Während Sammlung und Entsorgung kommunaler Abfälle per Gesetz Aufgabe der Kommunen und Provinzen ist, kümmern sich um Spezialabfälle traditionell private Unternehmen. Das Management des Siedlungsabfalls basiert auf den Plänen der 20 Regionen. Für das integrierte Abfallmanagement sind seit 2006 die 110 Provinzen verantwortlich. Die über 8.000 Gemeinden müssen weiterhin die Sammlung der Haushaltsabfälle garantieren. Ansprechpartner für interessierte Unternehmen sind damit nicht die Gemeinden, sondern die Provinzen. In der Praxis funktioniert dieses System insbesondere in Mittel- und Süditalien nur eingeschränkt oder gar nicht. Die kommunalen Entsorger in Italien sind häufig aus gemischten Kommunalbetrieben zur Wasser- und Stromversorgung und zur Müllentsorgung entstanden. Sie entwickeln sich zu vertikal integrierten Großunternehmen und decken vermehrt die gesamte Wertschöpfungskette ab. Beispiele sind A2A (Brescia/Milano, www.a2a.eu [1]), HERA (Bologna/Ferrara/Modena, www.gruppohera.it [2]) oder Acegas-APS (Triest/Padua, www.acegasapsamga.it [3]). Der Konzentrationsprozess dürfte weiter anhalten und sich auf die ländlichen Gebiete in Mittel- und Süditalien ausdehnen.

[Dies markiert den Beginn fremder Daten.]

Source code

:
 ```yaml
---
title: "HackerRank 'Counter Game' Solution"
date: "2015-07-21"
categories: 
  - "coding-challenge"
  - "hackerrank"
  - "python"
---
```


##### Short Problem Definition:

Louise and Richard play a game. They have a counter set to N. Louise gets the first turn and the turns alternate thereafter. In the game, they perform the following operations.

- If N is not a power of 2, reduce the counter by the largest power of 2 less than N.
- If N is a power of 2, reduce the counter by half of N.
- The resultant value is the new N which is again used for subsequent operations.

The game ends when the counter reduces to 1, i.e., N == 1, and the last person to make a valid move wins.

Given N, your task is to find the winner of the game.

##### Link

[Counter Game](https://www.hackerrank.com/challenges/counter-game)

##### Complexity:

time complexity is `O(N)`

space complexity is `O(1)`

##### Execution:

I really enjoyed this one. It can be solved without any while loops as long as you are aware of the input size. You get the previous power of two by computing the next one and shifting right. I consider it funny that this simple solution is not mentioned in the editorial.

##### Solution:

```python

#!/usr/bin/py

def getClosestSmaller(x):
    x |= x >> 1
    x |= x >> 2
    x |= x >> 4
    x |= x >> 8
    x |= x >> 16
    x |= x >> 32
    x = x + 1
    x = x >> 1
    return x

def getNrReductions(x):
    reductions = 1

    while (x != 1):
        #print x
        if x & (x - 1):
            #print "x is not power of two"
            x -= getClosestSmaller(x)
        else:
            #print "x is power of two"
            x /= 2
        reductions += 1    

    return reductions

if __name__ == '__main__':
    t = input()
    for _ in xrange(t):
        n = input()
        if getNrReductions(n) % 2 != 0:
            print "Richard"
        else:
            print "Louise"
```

Unternehmenskonsortien dominieren Privatsektor

Die private Entsorgungswirtschaft erreichte gemäß Eurostat 2014 einen Umsatz von 23 Milliarden Euro. Es werden circa 6.200 Unternehmen der Recyclingbranche zugeschrieben. Wie in anderen Branchen ist die durchschnittliche Unternehmensgröße auch in der Abfallwirtschaft deutlich kleiner als zum Beispiel in Deutschland. In den letzten Jahren ist die Anzahl der Firmen leicht gestiegen, während die Mitarbeiterzahlen stagnieren. Anhand der stark zugenommenen Quantitäten, die die Branche verarbeitet, deuten diese Zahlen auf eine stärkere Integration der Branche hin.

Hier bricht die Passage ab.